Most comment spam is posted by real people… Sometimes they are low paid workers and sometimes they are viral marketers trying to promote their products. If you head over to sites like Fiverr, you’ll find you can pay $10 for a large number of comments… This type of service is usually conducted by people who are paid by the number of comments they can post – and you really shouldn’t expect quality!
Spam Comment Plugins
There are a number of SPAM comment plugins available, and I’ve tested a few of them. The two I like most are equally as good.
“Anonymous and independent antispam solution. Detect comment and trackback spam. Includes statistics and notifications.”
Simple, easy to use and configure. I like that it marks the comment with why it was classed as SPAM and that you can limit comments to certain Countries or Languages.
Akismet has been around forever and is produced by the good folk at Automattic. Akismet is free for personal use and paid for commercial use.
The thing I like best about Akismet is the “Check For Spam” function on existing comments. I conducted a test today on a site that I started a long time ago and hadn’t turned on a comment spam plugin. It had just 2,500 comments…. Using Akismet, approx. 2480 comments were identified as spam. Of the remaining comments, most were bogus and required visual identification.

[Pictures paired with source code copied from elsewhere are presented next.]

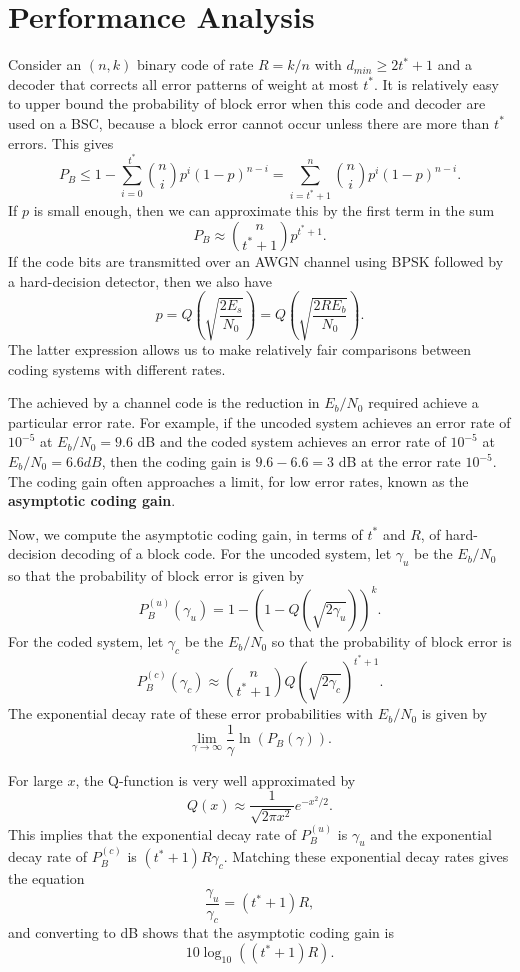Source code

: \section{Performance Analysis}

Consider an $(n,k)$ binary code of rate $R=k/n$ with $d_{min} \geq 2t^* + 1$ and a decoder that corrects all error patterns of weight at most $t^*$.
It is relatively easy to upper bound the probability of block error when this code and decoder are used on a BSC, because a block error cannot occur unless there are more than $t^*$ errors.
This gives
\[ P_{B}\leq1-\sum_{i=0}^{t^*}{n \choose i}p^{i}(1-p)^{n-i}=\sum_{i=t^*+1}^{n}{n \choose i}p^{i}(1-p)^{n-i}. \]
If $p$ is small enough, then we can approximate this by the first term in the sum
\[ P_{B} \approx {n \choose t^* + 1}p^{t^* + 1}.\]
If the code bits are transmitted over an AWGN channel using BPSK followed by a hard-decision detector, then we also have
\[ p= Q\left( \sqrt{\frac{2 E_s}{N_0}} \right) = Q\left( \sqrt{\frac{2 R  E_b}{N_0}} \right). \]
The latter expression allows us to make relatively fair comparisons between coding systems with different rates.
 
\begin{definition}
The  achieved by a channel code is the reduction in $E_b / N_0$ required achieve a particular error rate.
For example, if the uncoded system achieves an error rate of $10^{-5}$ at $E_b / N_0 = 9.6$ dB and the coded system achieves an error rate of $10^{-5}$ at $E_b / N_0 = 6.6 dB$, then the coding gain is $9.6 - 6.6 = 3$ dB at the error rate $10^{-5}$.
The coding gain often approaches a limit, for low error rates, known as the \textbf{asymptotic coding gain}.
\end{definition}

Now, we compute the asymptotic coding gain, in terms of $t^*$ and $R$, of hard-decision decoding of a block code.
For the uncoded system, let $\gamma_u$ be the $E_b / N_0$ so that the probability of block error is given by
\[ P_{B}^{(u)}(\gamma_u) = 1- \left(1 - Q\left( \sqrt{2 \gamma_u} \right) \right)^k. \]
For the coded system, let $\gamma_c$ be the $E_b / N_0$ so that the probability of block error is
\[ P_{B}^{(c)}(\gamma_c) \approx {n \choose t^* + 1} Q\left( \sqrt{2 \gamma_c} \right)^{t^* + 1}. \]
The exponential decay rate of these error probabilities with $E_b/N_0$ is given by
\[ \lim_{\gamma \rightarrow \infty} \frac{1}{\gamma} \ln \left( P_{B} (\gamma) \right). \]

For large $x$, the Q-function is very well approximated by
\[ Q(x) \approx \frac{1}{\sqrt{2 \pi x^2}} e^{-x^2 / 2}. \]
This implies that the exponential decay rate of $P_{B}^{(u)}$ is $\gamma_u$ and the exponential decay rate of  $P_{B}^{(c)}$ is $(t^* + 1)R\gamma_c$.
Matching these exponential decay rates gives the equation
\[ \frac{\gamma_u}{\gamma_c} = (t^* + 1) R, \]
and converting to dB shows that the asymptotic coding gain is
\[ 10 \log_{10} \left( (t^* + 1) R \right). \]

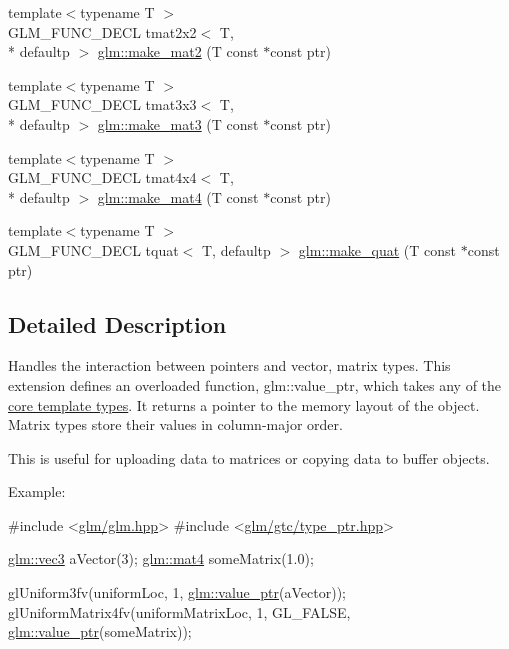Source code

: \begin{DoxyCompactItemize}
\item 
{\footnotesize template$<$typename T $>$ }\\G\-L\-M\-\_\-\-F\-U\-N\-C\-\_\-\-D\-E\-C\-L tmat2x2$<$ T, \\*
defaultp $>$ \hyperlink{group__gtc__type__ptr_ga52a16e333fef7e33ca740779482a8693}{glm\-::make\-\_\-mat2} (T const $\ast$const ptr)
\item 
{\footnotesize template$<$typename T $>$ }\\G\-L\-M\-\_\-\-F\-U\-N\-C\-\_\-\-D\-E\-C\-L tmat3x3$<$ T, \\*
defaultp $>$ \hyperlink{group__gtc__type__ptr_gac2bc10c519ffc8db9e24f325f23787ea}{glm\-::make\-\_\-mat3} (T const $\ast$const ptr)
\item 
{\footnotesize template$<$typename T $>$ }\\G\-L\-M\-\_\-\-F\-U\-N\-C\-\_\-\-D\-E\-C\-L tmat4x4$<$ T, \\*
defaultp $>$ \hyperlink{group__gtc__type__ptr_ga2c6e6d457cb932e1ce683e4f690a6f60}{glm\-::make\-\_\-mat4} (T const $\ast$const ptr)
\item 
{\footnotesize template$<$typename T $>$ }\\G\-L\-M\-\_\-\-F\-U\-N\-C\-\_\-\-D\-E\-C\-L tquat$<$ T, defaultp $>$ \hyperlink{group__gtc__type__ptr_gaadafb6600af2633e4c98cc64c72f5269}{glm\-::make\-\_\-quat} (T const $\ast$const ptr)
\end{DoxyCompactItemize}


\subsection{Detailed Description}
Handles the interaction between pointers and vector, matrix types. This extension defines an overloaded function, glm\-::value\-\_\-ptr, which takes any of the \hyperlink{group__core__template}{core template types}. It returns a pointer to the memory layout of the object. Matrix types store their values in column-\/major order.

This is useful for uploading data to matrices or copying data to buffer objects.

Example\-: 
\begin{DoxyCode}
\textcolor{preprocessor}{#include <\hyperlink{glm_8hpp}{glm/glm.hpp}>}
\textcolor{preprocessor}{#include <\hyperlink{type__ptr_8hpp}{glm/gtc/type\_ptr.hpp}>}

\hyperlink{structglm_1_1tvec3}{glm::vec3} aVector(3);
\hyperlink{structglm_1_1tmat4x4}{glm::mat4} someMatrix(1.0);

glUniform3fv(uniformLoc, 1, \hyperlink{group__gtc__type__ptr_gaf019636bb8bd7c9efb7c7ce3bb23bcfc}{glm::value\_ptr}(aVector));
glUniformMatrix4fv(uniformMatrixLoc, 1, GL\_FALSE, \hyperlink{group__gtc__type__ptr_gaf019636bb8bd7c9efb7c7ce3bb23bcfc}{glm::value\_ptr}(someMatrix));
\end{DoxyCode}


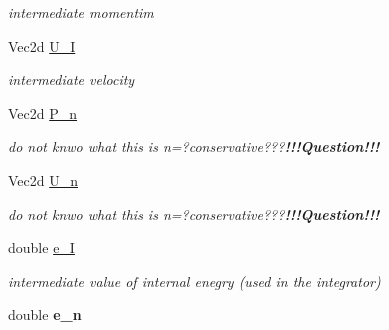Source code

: \begin{CompactItemize}
\begin{CompactList}\small\item\em intermediate momentim \item\end{CompactList}\item 
\hypertarget{classParticle_346aeb99054a013436d225c9df535002}{
Vec2d \hyperlink{classParticle_346aeb99054a013436d225c9df535002}{U\_\-I}}
\label{classParticle_346aeb99054a013436d225c9df535002}

\begin{CompactList}\small\item\em intermediate velocity \item\end{CompactList}\item 
\hypertarget{classParticle_d5c24e7c813bcd558aa40acb8fd84de7}{
Vec2d \hyperlink{classParticle_d5c24e7c813bcd558aa40acb8fd84de7}{P\_\-n}}
\label{classParticle_d5c24e7c813bcd558aa40acb8fd84de7}

\begin{CompactList}\small\item\em do not knwo what this is n=?conservative???{\bf !!!Question!!!} \item\end{CompactList}\item 
\hypertarget{classParticle_9a4a7631b4f39ea1dbfdf9b426ad2e1a}{
Vec2d \hyperlink{classParticle_9a4a7631b4f39ea1dbfdf9b426ad2e1a}{U\_\-n}}
\label{classParticle_9a4a7631b4f39ea1dbfdf9b426ad2e1a}

\begin{CompactList}\small\item\em do not knwo what this is n=?conservative???{\bf !!!Question!!!} \item\end{CompactList}\item 
\hypertarget{classParticle_2a993ea8900f2f84595599fb18224bde}{
double \hyperlink{classParticle_2a993ea8900f2f84595599fb18224bde}{e\_\-I}}
\label{classParticle_2a993ea8900f2f84595599fb18224bde}

\begin{CompactList}\small\item\em intermediate value of internal enegry (used in the integrator) \item\end{CompactList}\item 
\hypertarget{classParticle_79b451e92d70e0b029820c528a346499}{
double \textbf{e\_\-n}}
\label{classParticle_79b451e92d70e0b029820c528a346499}


\end{CompactItemize}
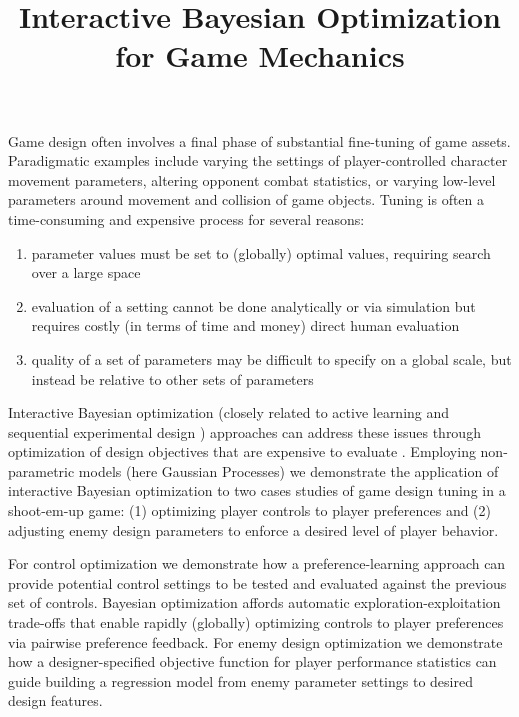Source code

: \documentclass[letterpaper]{article}
\begin{document}
%
\title{Interactive Bayesian Optimization for Game Mechanics}
\author{
}



\maketitle
\begin{abstract}
\begin{quote}
\end{quote}
\end{abstract}

\noindent Game design often involves a final phase of substantial fine-tuning of game assets. Paradigmatic examples include varying the settings of player-controlled character movement parameters, altering opponent combat statistics, or varying low-level parameters around movement and collision of game objects. Tuning is often a time-consuming and expensive process for several reasons:
\begin{enumerate}
\item parameter values must be set to (globally) optimal values, requiring search over a large space
\item evaluation of a setting cannot be done analytically or via simulation but requires costly (in terms of time and money) direct human evaluation
\item quality of a set of parameters may be difficult to specify on a global scale, but instead be relative to other sets of parameters
\end{enumerate}

Interactive Bayesian optimization (closely related to active learning \cite{settles2012:al-book} and sequential experimental design \cite{chaloner1995}) approaches can address these issues through optimization of design objectives that are expensive to evaluate \cite{brochu2010tutorial}. Employing non-parametric models (here Gaussian Processes) we demonstrate the application of interactive Bayesian optimization to two cases studies of game design tuning in a shoot-em-up game: (1) optimizing player controls to player preferences and (2) adjusting enemy design parameters to enforce a desired level of player behavior.

For control optimization we demonstrate how a preference-learning approach can provide potential control settings to be tested and evaluated against the previous set of controls. Bayesian optimization affords automatic exploration-exploitation trade-offs that enable rapidly (globally) optimizing controls to player preferences via pairwise preference feedback. For enemy design optimization we demonstrate how a designer-specified objective function for player performance statistics can guide building a regression model from enemy parameter settings to desired design features.
\end{document}
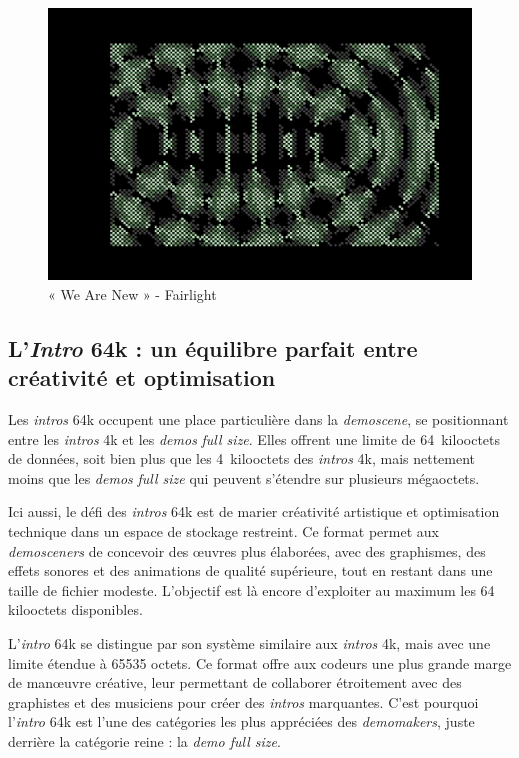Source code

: \begin{figure}[h]
  \hfill
  \begin{minipage}[b]{0.30\linewidth}
    \centering
    \includegraphics[width=\linewidth]{images/demoscene/demos/wnew3.png}
  \end{minipage}
  \caption{« We Are New » - Fairlight}
  \label{wnew}
\end{figure}


\subsection*{L'\textit{Intro} 64k : un équilibre parfait entre créativité et optimisation}
Les \textit{intros} 64k occupent une place particulière dans la \textit{demoscene}, se positionnant entre les \textit{intros} 4k et les \textit{demos} \textit{full size}. Elles offrent une limite de 64~kilooctets de données, soit bien plus que les 4~kilooctets des \textit{intros} 4k, mais nettement moins que les \textit{demos} \textit{full size} qui peuvent s'étendre sur plusieurs mégaoctets.

Ici aussi, le défi des \textit{intros} 64k est de marier créativité artistique et optimisation technique dans un espace de stockage restreint. Ce format permet aux \textit{demosceners} de concevoir des œuvres plus élaborées, avec des graphismes, des effets sonores et des animations de qualité supérieure, tout en restant dans une taille de fichier modeste. L'objectif est là encore d'exploiter au maximum les 64 kilooctets disponibles.

L'\textit{intro} 64k se distingue par son système similaire aux \textit{intros} 4k, mais avec une limite étendue à 65535 octets. Ce format offre aux codeurs une plus grande marge de manœuvre créative, leur permettant de collaborer étroitement avec des graphistes et des musiciens pour créer des \textit{intros} marquantes. C'est pourquoi l'\textit{intro} 64k est l'une des catégories les plus appréciées des \textit{demomakers}, juste derrière la catégorie reine : la \textit{demo full size}.

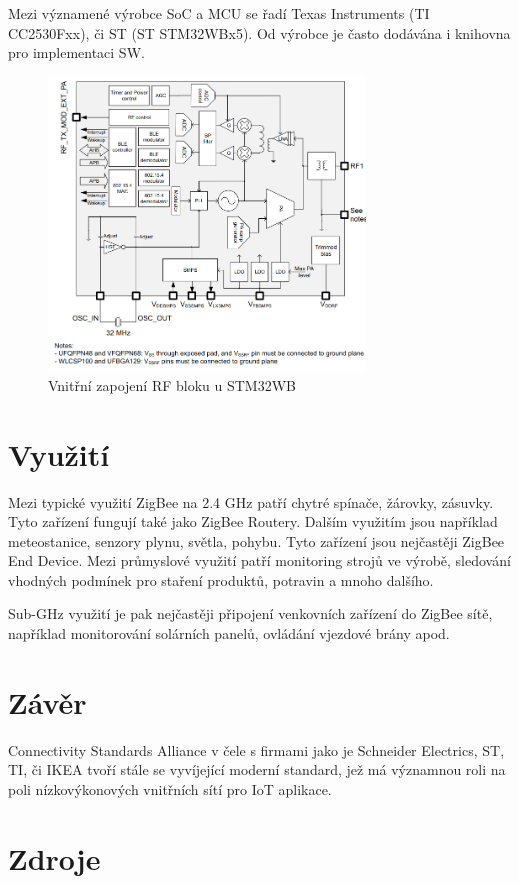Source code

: \documentclass[a4paper,10pt,titlepage]{article}
\begin{document}
Mezi významené výrobce SoC a MCU se řadí Texas Instruments (TI CC2530Fxx), či ST (ST STM32WBx5). Od výrobce je často dodávána i knihovna pro implementaci SW.

\begin{figure}[H] \label{fig:rf-int}
	\centering
	\includegraphics[width=0.75\textwidth]{assets/rf_inner.png}
	\caption[Vnitřní zapojení RF bloku u STM32WB]{Vnitřní zapojení RF bloku u STM32WB~\cite{stm32wb}}
\end{figure}

\section{Využití}
Mezi typické využití ZigBee na 2.4 GHz patří chytré spínače, žárovky, zásuvky. Tyto zařízení fungují také jako ZigBee Routery. Dalším využitím jsou například meteostanice, senzory plynu, světla, pohybu. Tyto zařízení jsou nejčastěji ZigBee End Device. Mezi průmyslové využití patří monitoring strojů ve výrobě, sledování vhodných podmínek pro staření produktů, potravin a mnoho dalšího.

Sub-GHz využití je pak nejčastěji připojení venkovních zařízení do ZigBee sítě, například monitorování solárních panelů, ovládání vjezdové brány apod.

\section{Závěr}
Connectivity Standards Alliance v čele s firmami jako je Schneider Electrics, ST, TI, či IKEA tvoří stále se vyvíjející moderní standard, jež má významnou roli na poli nízkovýkonových vnitřních sítí pro IoT aplikace.

\section{Zdroje}
\nocite{*}
\printbibliography[heading=none]
\end{document}
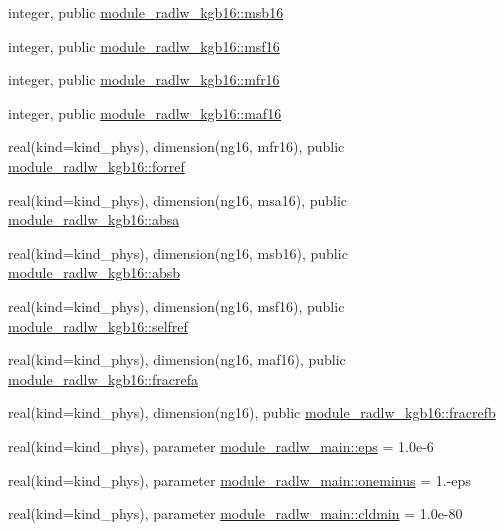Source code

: \begin{DoxyCompactItemize}
\item 
integer, public \hyperlink{group__module__radlw__main_ga18ad5b461d6c71b1aa2d82d5694beb03}{module\+\_\+radlw\+\_\+kgb16\+::msb16}
\item 
integer, public \hyperlink{group__module__radlw__main_ga8601911604c1d6a1b32e434159ae95d2}{module\+\_\+radlw\+\_\+kgb16\+::msf16}
\item 
integer, public \hyperlink{group__module__radlw__main_ga82777667b951207c62955e3e1492d79d}{module\+\_\+radlw\+\_\+kgb16\+::mfr16}
\item 
integer, public \hyperlink{group__module__radlw__main_gaae4c96f4a2ae49c573189f2d63ccd4a3}{module\+\_\+radlw\+\_\+kgb16\+::maf16}
\item 
real(kind=kind\+\_\+phys), dimension(ng16, mfr16), public \hyperlink{group__module__radlw__main_ga4402ed68e18459813a6c9ede5d6ba9cc}{module\+\_\+radlw\+\_\+kgb16\+::forref}
\item 
real(kind=kind\+\_\+phys), dimension(ng16, msa16), public \hyperlink{group__module__radlw__main_ga2734b420b7e8e8393a8bf1b595a3cf09}{module\+\_\+radlw\+\_\+kgb16\+::absa}
\item 
real(kind=kind\+\_\+phys), dimension(ng16, msb16), public \hyperlink{group__module__radlw__main_gae856b42252b71d4d588ea5e19e871cac}{module\+\_\+radlw\+\_\+kgb16\+::absb}
\item 
real(kind=kind\+\_\+phys), dimension(ng16, msf16), public \hyperlink{group__module__radlw__main_gafaa2554e1161bd6c983ce630d39d703a}{module\+\_\+radlw\+\_\+kgb16\+::selfref}
\item 
real(kind=kind\+\_\+phys), dimension(ng16, maf16), public \hyperlink{group__module__radlw__main_ga355dcc9f6f4955ab3d7ee0a22005c8ba}{module\+\_\+radlw\+\_\+kgb16\+::fracrefa}
\item 
real(kind=kind\+\_\+phys), dimension(ng16), public \hyperlink{group__module__radlw__main_gab93affafac8e2bb182982133a6449de4}{module\+\_\+radlw\+\_\+kgb16\+::fracrefb}
\item 
real(kind=kind\+\_\+phys), parameter \hyperlink{group__module__radlw__main_gac82309fd8d0e351ac37b276833a10376}{module\+\_\+radlw\+\_\+main\+::eps} = 1.\+0e-\/6
\item 
real(kind=kind\+\_\+phys), parameter \hyperlink{group__module__radlw__main_ga8c35a92c2a08663ce04bdf9de8717247}{module\+\_\+radlw\+\_\+main\+::oneminus} = 1.-\/eps
\item 
real(kind=kind\+\_\+phys), parameter \hyperlink{group__module__radlw__main_gac55ad4a1ff397794e054be6647bafb73}{module\+\_\+radlw\+\_\+main\+::cldmin} = 1.\+0e-\/80

\end{DoxyCompactItemize}
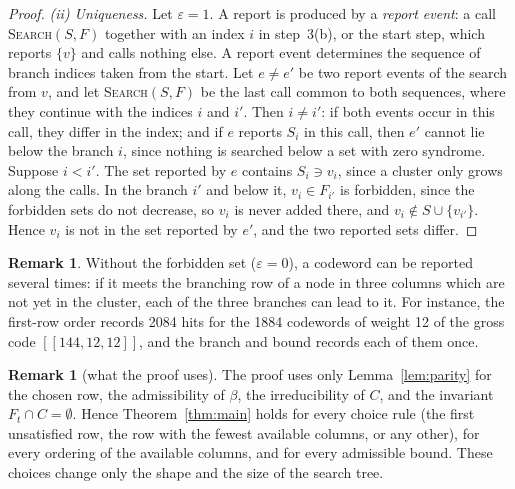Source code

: \documentclass[11pt]{article}
\theoremstyle{definition}
\newtheorem{remark}[theorem]{Remark}
\begin{document}
\begin{proof}
\emph{(ii) Uniqueness.} Let $\varepsilon=1$. A report is produced by a \emph{report event}: a call
\textup{\textsc{Search}}$(S,F)$ together with an index $i$ in step~3(b), or the start step, which reports $\{v\}$
and calls nothing else. A report event determines the sequence of branch indices taken from the start. Let
$e\neq e'$ be two report events of the search from $v$, and let \textup{\textsc{Search}}$(S,F)$ be the last call
common to both sequences, where they continue with the indices $i$ and $i'$. Then $i\neq i'$: if both events occur in
this call, they differ in the index; and if $e$ reports $S_i$ in this call, then $e'$ cannot lie below the branch $i$,
since nothing is searched below a set with zero syndrome. Suppose $i<i'$. The set reported by $e$ contains
$S_i\ni v_i$, since a cluster only grows along the calls. In the branch $i'$ and below it, $v_i\in F_{i'}$ is
forbidden, since the forbidden sets do not decrease, so $v_i$ is never added there, and $v_i\notin S\cup\{v_{i'}\}$.
Hence $v_i$ is not in the set reported by $e'$, and the two reported sets differ.
\end{proof}

\begin{remark}\label{rem:mult}
Without the forbidden set ($\varepsilon=0$), a codeword can be reported several times: if it meets the branching row
of a node in three columns which are not yet in the cluster, each of the three branches can lead to it. For instance,
the first-row order records 2084 hits for the 1884 codewords of weight 12 of the gross code $[[144,12,12]]$, and the
branch and bound records each of them once.
\end{remark}

\begin{remark}[what the proof uses]\label{rem:uses}
The proof uses only Lemma~\ref{lem:parity} for the chosen row, the admissibility of $\beta$, the irreducibility of
$C$, and the invariant $F_t\cap C=\emptyset$. Hence Theorem~\ref{thm:main} holds for every choice rule (the first
unsatisfied row, the row with the fewest available columns, or any other), for every ordering of the available
columns, and for every admissible bound. These choices change only the shape and the size of the search tree.
\end{remark}
\end{document}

How else can I reduce Comment Spam?
The cynical side of me says “turn comments” off… however, that doesn’t create a community! Here are some other ideas:
Under wp-admin -> Settings -> discussion, check the box “Comment author must have a previously approved comment”. This will hold legitimate comments in a pending state until the comment is approved by the site admin. When that comment author posts again, there comments will be automatically approved.
Whilst this may not stop comment spam, it will stop comments being displayed to the public and the backlink given.
Use A Challenge Mechanism
I am NOT recommending this as an option – but I’ve heard others recommend it.
The idea is to put an image of characters on your comment form, that people have to enter to submit their comment. It’s commonly known as Captcha or ReCaptcha – and they can be some of the hardest things to read and get right. Not a great idea if you want to encourage people to post on your site.
Others have suggested a challenge question, that only members of your community would know – however, this is prone to user error and could well upset your community.
Blocking the IP Address
Again, this is something else that I’ve heard recommended but I believe it has limited benefit for the time it takes. Whilst blocking a specific IP address will stop the comment spammer at that point it time, it will not stop them directly. All the spammer will need to do is reset their IP address and they have access again.
Blocking segments of IP addresses may work however, you run the risk of stopping legitimate commenters and members of your community access… is this really what you want?
Use a third party comment service
I’ve have decided to use Disqus Comments on this site and it works very well.
However, how it would work on sites with large numbers of spam comments is unknown. This is something that I shall test.
If you build a better mouse trap, the mice often become smarter… Whilst I recommend and encourage you to take measures to automatically detect what you can, I also ask you to remember that software can only do so much and sometimes human intervention is required…
Be sure to mark comments as SPAM, rather than deleting them straight away as this will allow the software to ‘learn’ what you do and don’t consider spam.